Ее стихи густо населены людьми: это родители, их друзья, родственники, соседи, это товарищи по литературной молодости, и среди них нередко — пьяницы и неудачники, это старухи, продавщицы, служащие учреждений, живущие “от получки до получки”, замороченные тяжелым бытом и советской идеологией. Автор ощущает себя одним из этих людей, — тех, кому во все времена, и в брежневские, и в перестроечные, живется одинаково тяжело. Мне очень понравилась вступительная статья Дмитрия Быкова, ее ученика и друга, открывающая трехтомник. Он, так много сделавший вместе с Львом Мочаловым для поэтического воскрешения Нонны Слепаковой, сказал точно и метко: “Голосом всех безгласных, всех, кто чувствовал себя └последними“, чувствовала себя и Слепакова”. И еще: “Она не с теми, кто рушит режим, и не с теми, кто пытается заменить его новым гнетом... она с теми, кто страдает...” Действительно, она — одна из них, такая же, как все.

Люблю на жэковский барьер

Склониться — и понять,

Как форму девять, например,

Должна я заполнять.

В меня впиталося с едой

Родство очередей

С такой отходчивой враждой

Теснящихся людей...

“Быт моих времен”, 1975

И все-таки не такая, как все. Поэтический дар спасает от отчаяния, в злые и горькие минуты приходит на выручку — и тогда она видит то, что другие не видят, слышит то, что другие не слышат, — и может об этом замечательно сказать в стихах. “Птица на плече”, “Чертополох”, “Костер”, “Осенний палисадник”, “Автобусное счастье”, “На закате”, “Освобождение снегиря” — названия говорят сами за себя.

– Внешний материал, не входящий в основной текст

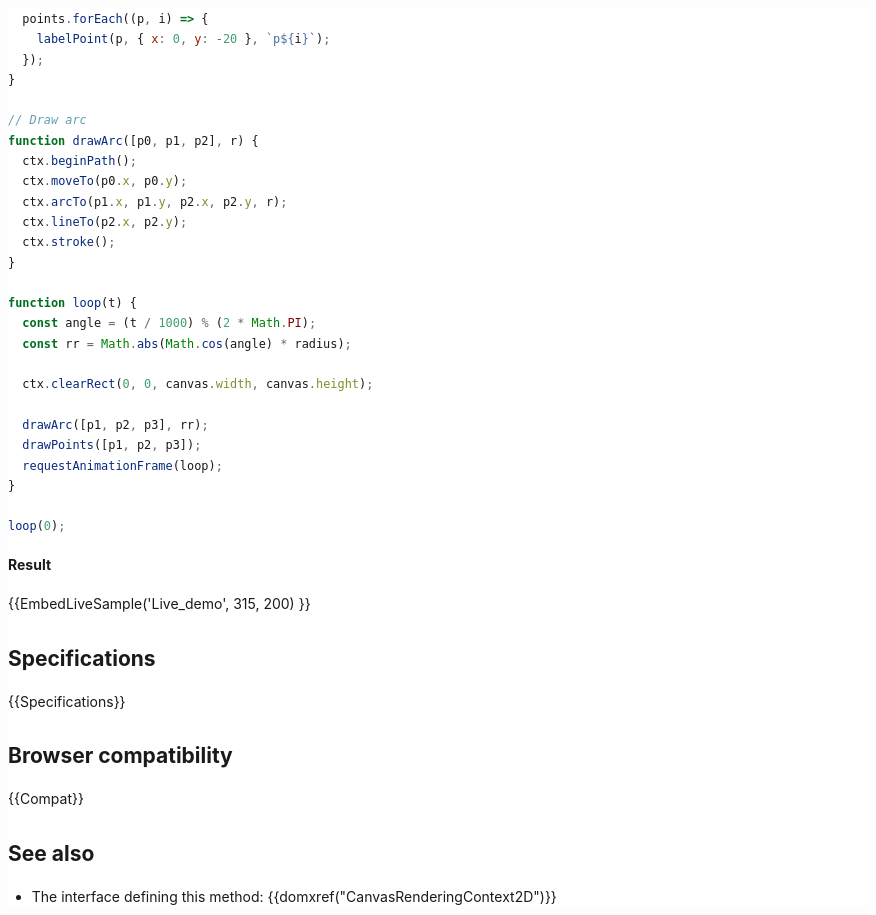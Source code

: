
 ```js
  points.forEach((p, i) => {
    labelPoint(p, { x: 0, y: -20 }, `p${i}`);
  });
}

// Draw arc
function drawArc([p0, p1, p2], r) {
  ctx.beginPath();
  ctx.moveTo(p0.x, p0.y);
  ctx.arcTo(p1.x, p1.y, p2.x, p2.y, r);
  ctx.lineTo(p2.x, p2.y);
  ctx.stroke();
}

function loop(t) {
  const angle = (t / 1000) % (2 * Math.PI);
  const rr = Math.abs(Math.cos(angle) * radius);

  ctx.clearRect(0, 0, canvas.width, canvas.height);

  drawArc([p1, p2, p3], rr);
  drawPoints([p1, p2, p3]);
  requestAnimationFrame(loop);
}

loop(0);
```

#### Result

{{EmbedLiveSample('Live_demo', 315, 200) }}

## Specifications

{{Specifications}}

## Browser compatibility

{{Compat}}

## See also

- The interface defining this method: {{domxref("CanvasRenderingContext2D")}}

Поэзия гнездится в мелочах, живет в подробностях, внимание, как говорил Мандельштам, — доблесть лирического поэта. “Мне улыбнулась годовалая, грызя пластмассовую рыбку”, “Тело, все в ромбиках от гамака”, “Потом пошли подробности наряда: / Взлетела пудра бежевым столбом, / Губам крылатость придала помада, / И взбился легкий валик надо лбом...” — это о своей матери в послевоенную пору; “Ты светил, прогревая вокруг / Прорву времени, бездну пространства, / Наш убогий спасательный круг, / Торжествующий символ мещанства...” — это о домашнем абажуре той же поры; “Попрошу к баклажанной икре / Быть внимательней. Сыру хотите?..” — это реплика из застольного разговора; “Острей, мой друг, еще острей коленку!..” — это из обращения художника к своей модели... Мир искусства, пушкинская эпоха, переводы из Киплинга и Милна, живопись и поэзия Серебряного века — все это составляет другую грань ее интересов и привязанностей, об этом можно было бы написать еще одну статью. Жизнь нестерпимо прекрасна, загадочна, мучительна, горька... Нонна Слепакова умерла в 1998 году. Увлечение авангардом в его сегодняшней, вторичной, тупиковой версии, общий упадок читательского интереса к поэзии, в котором виноваты не столько читатели, сколько сами поэты с их отказом от поэтического смысла, рифмы, ритмики, строфики и знаков препинания, “насущное и полезное”, “промышленные заботы”, на которые сетовал еще Баратынский, мстительное презрение следующего поколения — андерграунда — к “печатавшимся”, “разрешенным” при советской власти поэтам — все это отодвинуло поэзию Нонны Слепаковой на второй план. Но настоящие стихи обладают едва ли не волшебной способностью возвращаться из забвения, обретать вторую жизнь. Нет ни одного замечательного поэта, который был бы пропущен, забыт, канул в небытие. Время убирает жуликов и самозванцев и выводит на авансцену тех, кто этого заслужил подлинностью врожденного таланта, ответственностью и надежностью своего поэтического труда. Знание об этом непреложном законе помогает жить.